# Prompt
In the copy of these records, include no pictures and change nothing else.

# Supplied material

*** Begin section ***

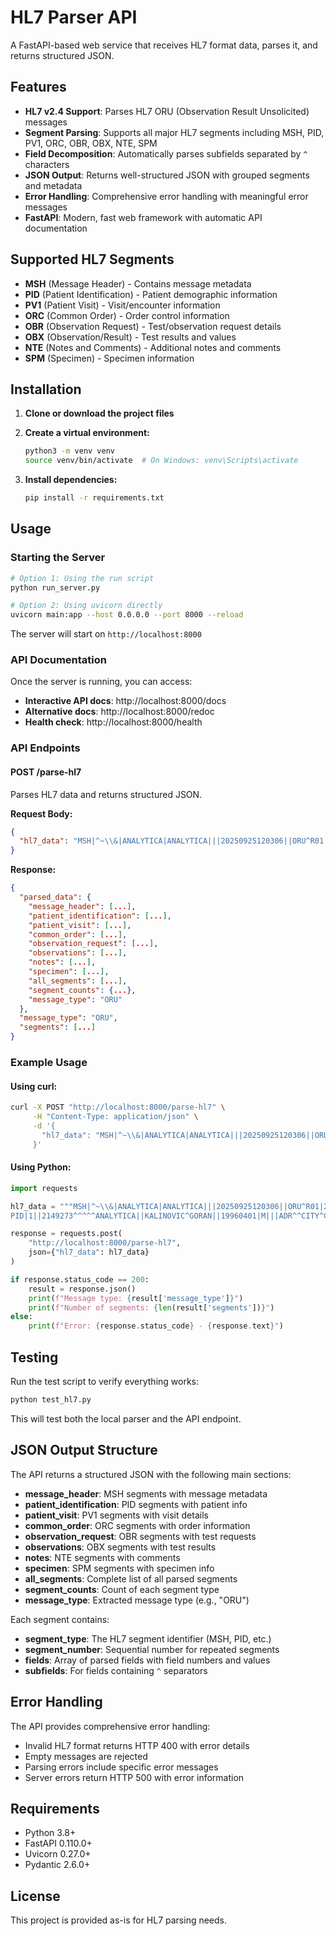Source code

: # HL7 Parser API

A FastAPI-based web service that receives HL7 format data, parses it, and returns structured JSON.

## Features

- **HL7 v2.4 Support**: Parses HL7 ORU (Observation Result Unsolicited) messages
- **Segment Parsing**: Supports all major HL7 segments including MSH, PID, PV1, ORC, OBR, OBX, NTE, SPM
- **Field Decomposition**: Automatically parses subfields separated by `^` characters
- **JSON Output**: Returns well-structured JSON with grouped segments and metadata
- **Error Handling**: Comprehensive error handling with meaningful error messages
- **FastAPI**: Modern, fast web framework with automatic API documentation

## Supported HL7 Segments

- **MSH** (Message Header) - Contains message metadata
- **PID** (Patient Identification) - Patient demographic information
- **PV1** (Patient Visit) - Visit/encounter information
- **ORC** (Common Order) - Order control information
- **OBR** (Observation Request) - Test/observation request details
- **OBX** (Observation/Result) - Test results and values
- **NTE** (Notes and Comments) - Additional notes and comments
- **SPM** (Specimen) - Specimen information

## Installation

1. **Clone or download the project files**

2. **Create a virtual environment:**
   ```bash
   python3 -m venv venv
   source venv/bin/activate  # On Windows: venv\Scripts\activate
   ```

3. **Install dependencies:**
   ```bash
   pip install -r requirements.txt
   ```

## Usage

### Starting the Server

```bash
# Option 1: Using the run script
python run_server.py

# Option 2: Using uvicorn directly
uvicorn main:app --host 0.0.0.0 --port 8000 --reload
```

The server will start on `http://localhost:8000`

### API Documentation

Once the server is running, you can access:
- **Interactive API docs**: http://localhost:8000/docs
- **Alternative docs**: http://localhost:8000/redoc
- **Health check**: http://localhost:8000/health

### API Endpoints

#### POST /parse-hl7

Parses HL7 data and returns structured JSON.

**Request Body:**
```json
{
  "hl7_data": "MSH|^~\\&|ANALYTICA|ANALYTICA|||20250925120306||ORU^R01|27061608|P|2.4||||||8859\nPID|1||2149273^^^^^ANALYTICA||KALINOVIC^GORAN||19960401|M|||ADR^^CITY^CITY^ZIP^COUNTRY||TEL||"
}
```

**Response:**
```json
{
  "parsed_data": {
    "message_header": [...],
    "patient_identification": [...],
    "patient_visit": [...],
    "common_order": [...],
    "observation_request": [...],
    "observations": [...],
    "notes": [...],
    "specimen": [...],
    "all_segments": [...],
    "segment_counts": {...},
    "message_type": "ORU"
  },
  "message_type": "ORU",
  "segments": [...]
}
```

### Example Usage

#### Using curl:
```bash
curl -X POST "http://localhost:8000/parse-hl7" \
     -H "Content-Type: application/json" \
     -d '{
       "hl7_data": "MSH|^~\\&|ANALYTICA|ANALYTICA|||20250925120306||ORU^R01|27061608|P|2.4||||||8859\nPID|1||2149273^^^^^ANALYTICA||KALINOVIC^GORAN||19960401|M|||ADR^^CITY^CITY^ZIP^COUNTRY||TEL||"
     }'
```

#### Using Python:
```python
import requests

hl7_data = """MSH|^~\\&|ANALYTICA|ANALYTICA|||20250925120306||ORU^R01|27061608|P|2.4||||||8859
PID|1||2149273^^^^^ANALYTICA||KALINOVIC^GORAN||19960401|M|||ADR^^CITY^CITY^ZIP^COUNTRY||TEL||"""

response = requests.post(
    "http://localhost:8000/parse-hl7",
    json={"hl7_data": hl7_data}
)

if response.status_code == 200:
    result = response.json()
    print(f"Message type: {result['message_type']}")
    print(f"Number of segments: {len(result['segments'])}")
else:
    print(f"Error: {response.status_code} - {response.text}")
```

## Testing

Run the test script to verify everything works:

```bash
python test_hl7.py
```

This will test both the local parser and the API endpoint.

## JSON Output Structure

The API returns a structured JSON with the following main sections:

- **message_header**: MSH segments with message metadata
- **patient_identification**: PID segments with patient info
- **patient_visit**: PV1 segments with visit details
- **common_order**: ORC segments with order information
- **observation_request**: OBR segments with test requests
- **observations**: OBX segments with test results
- **notes**: NTE segments with comments
- **specimen**: SPM segments with specimen info
- **all_segments**: Complete list of all parsed segments
- **segment_counts**: Count of each segment type
- **message_type**: Extracted message type (e.g., "ORU")

Each segment contains:
- **segment_type**: The HL7 segment identifier (MSH, PID, etc.)
- **segment_number**: Sequential number for repeated segments
- **fields**: Array of parsed fields with field numbers and values
- **subfields**: For fields containing `^` separators

## Error Handling

The API provides comprehensive error handling:
- Invalid HL7 format returns HTTP 400 with error details
- Empty messages are rejected
- Parsing errors include specific error messages
- Server errors return HTTP 500 with error information

## Requirements

- Python 3.8+
- FastAPI 0.110.0+
- Uvicorn 0.27.0+
- Pydantic 2.6.0+

## License

This project is provided as-is for HL7 parsing needs.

*** End section ***

# Output below
Source code

: # HL7 Parser API

A FastAPI-based web service that receives HL7 format data, parses it, and returns structured JSON.

## Features

- **HL7 v2.4 Support**: Parses HL7 ORU (Observation Result Unsolicited) messages
- **Segment Parsing**: Supports all major HL7 segments including MSH, PID, PV1, ORC, OBR, OBX, NTE, SPM
- **Field Decomposition**: Automatically parses subfields separated by `^` characters
- **JSON Output**: Returns well-structured JSON with grouped segments and metadata
- **Error Handling**: Comprehensive error handling with meaningful error messages
- **FastAPI**: Modern, fast web framework with automatic API documentation

## Supported HL7 Segments

- **MSH** (Message Header) - Contains message metadata
- **PID** (Patient Identification) - Patient demographic information
- **PV1** (Patient Visit) - Visit/encounter information
- **ORC** (Common Order) - Order control information
- **OBR** (Observation Request) - Test/observation request details
- **OBX** (Observation/Result) - Test results and values
- **NTE** (Notes and Comments) - Additional notes and comments
- **SPM** (Specimen) - Specimen information

## Installation

1. **Clone or download the project files**

2. **Create a virtual environment:**
   ```bash
   python3 -m venv venv
   source venv/bin/activate  # On Windows: venv\Scripts\activate
   ```

3. **Install dependencies:**
   ```bash
   pip install -r requirements.txt
   ```

## Usage

### Starting the Server

```bash
# Option 1: Using the run script
python run_server.py

# Option 2: Using uvicorn directly
uvicorn main:app --host 0.0.0.0 --port 8000 --reload
```

The server will start on `http://localhost:8000`

### API Documentation

Once the server is running, you can access:
- **Interactive API docs**: http://localhost:8000/docs
- **Alternative docs**: http://localhost:8000/redoc
- **Health check**: http://localhost:8000/health

### API Endpoints

#### POST /parse-hl7

Parses HL7 data and returns structured JSON.

**Request Body:**
```json
{
  "hl7_data": "MSH|^~\\&|ANALYTICA|ANALYTICA|||20250925120306||ORU^R01|27061608|P|2.4||||||8859\nPID|1||2149273^^^^^ANALYTICA||KALINOVIC^GORAN||19960401|M|||ADR^^CITY^CITY^ZIP^COUNTRY||TEL||"
}
```

**Response:**
```json
{
  "parsed_data": {
    "message_header": [...],
    "patient_identification": [...],
    "patient_visit": [...],
    "common_order": [...],
    "observation_request": [...],
    "observations": [...],
    "notes": [...],
    "specimen": [...],
    "all_segments": [...],
    "segment_counts": {...},
    "message_type": "ORU"
  },
  "message_type": "ORU",
  "segments": [...]
}
```

### Example Usage

#### Using curl:
```bash
curl -X POST "http://localhost:8000/parse-hl7" \
     -H "Content-Type: application/json" \
     -d '{
       "hl7_data": "MSH|^~\\&|ANALYTICA|ANALYTICA|||20250925120306||ORU^R01|27061608|P|2.4||||||8859\nPID|1||2149273^^^^^ANALYTICA||KALINOVIC^GORAN||19960401|M|||ADR^^CITY^CITY^ZIP^COUNTRY||TEL||"
     }'
```

#### Using Python:
```python
import requests

hl7_data = """MSH|^~\\&|ANALYTICA|ANALYTICA|||20250925120306||ORU^R01|27061608|P|2.4||||||8859
PID|1||2149273^^^^^ANALYTICA||KALINOVIC^GORAN||19960401|M|||ADR^^CITY^CITY^ZIP^COUNTRY||TEL||"""

response = requests.post(
    "http://localhost:8000/parse-hl7",
    json={"hl7_data": hl7_data}
)

if response.status_code == 200:
    result = response.json()
    print(f"Message type: {result['message_type']}")
    print(f"Number of segments: {len(result['segments'])}")
else:
    print(f"Error: {response.status_code} - {response.text}")
```

## Testing

Run the test script to verify everything works:

```bash
python test_hl7.py
```

This will test both the local parser and the API endpoint.

## JSON Output Structure

The API returns a structured JSON with the following main sections:

- **message_header**: MSH segments with message metadata
- **patient_identification**: PID segments with patient info
- **patient_visit**: PV1 segments with visit details
- **common_order**: ORC segments with order information
- **observation_request**: OBR segments with test requests
- **observations**: OBX segments with test results
- **notes**: NTE segments with comments
- **specimen**: SPM segments with specimen info
- **all_segments**: Complete list of all parsed segments
- **segment_counts**: Count of each segment type
- **message_type**: Extracted message type (e.g., "ORU")

Each segment contains:
- **segment_type**: The HL7 segment identifier (MSH, PID, etc.)
- **segment_number**: Sequential number for repeated segments
- **fields**: Array of parsed fields with field numbers and values
- **subfields**: For fields containing `^` separators

## Error Handling

The API provides comprehensive error handling:
- Invalid HL7 format returns HTTP 400 with error details
- Empty messages are rejected
- Parsing errors include specific error messages
- Server errors return HTTP 500 with error information

## Requirements

- Python 3.8+
- FastAPI 0.110.0+
- Uvicorn 0.27.0+
- Pydantic 2.6.0+

## License

This project is provided as-is for HL7 parsing needs.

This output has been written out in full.